A support structure (72);
A plurality of imaging modules (50, 80, 90, 100) attached to the support structure (72), wherein at least one of the imaging modules is attached to the anode layer (56) on the direct conversion crystal (52) A plurality of imaging modules (50, 80, 90, 100) comprising a redistribution layer (58) formed;
An outer layer (78) overlaid on the plurality of imaging modules by a thermoplastic conductive adhesive (76);
An imaging sensor array (70, 160, comprising a plurality of input / output electrical paths connected to the imaging module so as to provide a connection between the imaging sensor array (70) and a second level support structure; 170).   At least one of the imaging modules (50) is configured to retransmit the at least one of a routing substrate, a solder lead, a flip chip attachment, a metallized elastic ball (182), a columnar grid array module, and a wire bond.

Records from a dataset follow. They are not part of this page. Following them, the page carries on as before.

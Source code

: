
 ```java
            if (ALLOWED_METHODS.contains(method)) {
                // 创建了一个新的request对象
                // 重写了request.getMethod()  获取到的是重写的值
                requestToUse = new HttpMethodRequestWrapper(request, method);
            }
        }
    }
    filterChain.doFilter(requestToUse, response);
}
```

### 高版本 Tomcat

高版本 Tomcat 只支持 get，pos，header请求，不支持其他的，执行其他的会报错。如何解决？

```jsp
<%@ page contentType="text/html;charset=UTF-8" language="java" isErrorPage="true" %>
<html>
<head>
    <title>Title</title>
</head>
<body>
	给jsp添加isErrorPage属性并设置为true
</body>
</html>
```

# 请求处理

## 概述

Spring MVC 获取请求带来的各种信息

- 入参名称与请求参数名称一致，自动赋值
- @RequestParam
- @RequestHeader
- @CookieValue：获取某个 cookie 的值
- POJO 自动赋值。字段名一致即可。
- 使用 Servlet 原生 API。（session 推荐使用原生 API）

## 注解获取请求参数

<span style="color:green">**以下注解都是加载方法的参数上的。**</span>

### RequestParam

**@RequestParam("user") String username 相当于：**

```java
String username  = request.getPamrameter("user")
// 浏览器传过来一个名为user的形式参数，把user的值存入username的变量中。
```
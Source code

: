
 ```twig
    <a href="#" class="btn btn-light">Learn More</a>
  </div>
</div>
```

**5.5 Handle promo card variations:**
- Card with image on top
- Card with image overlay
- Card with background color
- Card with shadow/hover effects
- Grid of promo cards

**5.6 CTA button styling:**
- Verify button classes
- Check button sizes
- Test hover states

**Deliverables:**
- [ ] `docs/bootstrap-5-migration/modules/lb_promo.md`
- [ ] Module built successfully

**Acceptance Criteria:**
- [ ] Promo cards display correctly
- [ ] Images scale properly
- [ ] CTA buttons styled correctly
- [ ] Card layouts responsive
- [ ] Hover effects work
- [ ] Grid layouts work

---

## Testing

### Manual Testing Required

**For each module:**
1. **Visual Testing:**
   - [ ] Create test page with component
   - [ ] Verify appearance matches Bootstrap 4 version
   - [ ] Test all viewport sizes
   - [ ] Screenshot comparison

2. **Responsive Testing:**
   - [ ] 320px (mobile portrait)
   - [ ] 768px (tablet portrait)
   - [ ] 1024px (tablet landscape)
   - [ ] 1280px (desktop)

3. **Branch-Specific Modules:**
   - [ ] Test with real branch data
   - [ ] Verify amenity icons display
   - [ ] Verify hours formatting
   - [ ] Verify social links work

The imaging sensor array (70) of claim 1, comprising an integrated circuit (60) attached to the distribution layer (58).   The at least one of the input / output electrical paths includes a plurality of area array spherical interconnect configurations having an assembly temperature that is substantially in the range of 80 ° C to 160 ° C. Imaging sensor array (70).   The plurality of surface array spherical interconnect configurations includes a plurality of alloy solder balls (152) attached to the second level support structure by a ternary alloy containing tin, bismuth and lead. The imaging sensor array (70) according to any one of claims 1 to 3.   4. The apparatus according to claim 1, further comprising at least one heat dissipation interface pad (174) disposed between one of the imaging modules (140) and the support structure (172). Imaging sensor array (70).   The imaging sensor array (70) of claim 1, wherein at least one of the support structure and the second level support structure comprises a material having a low coefficient of thermal expansion.   The imaging sensor array (70) of claim 1, wherein at least one of the support structure (72) and the second level support structure comprises a copper rail.   The support structure (72) includes at least one conductor through-opening (74) that provides a connection between the imaging sensor array and the second level support structure via the input / output electrical path. An imaging sensor array (70) according to any one of claims 1-4.   5. The support structure according to claim 1, wherein the support structure includes at least one heat dissipation via (176) that provides a thermally conductive path that assists in removing heat buildup from the imaging sensor array. 6. Imaging sensor array (70).   The imaging sensor array (70) of claim 9, further comprising a heat sink (178) disposed in the vicinity of the at least one heat dissipation via (176).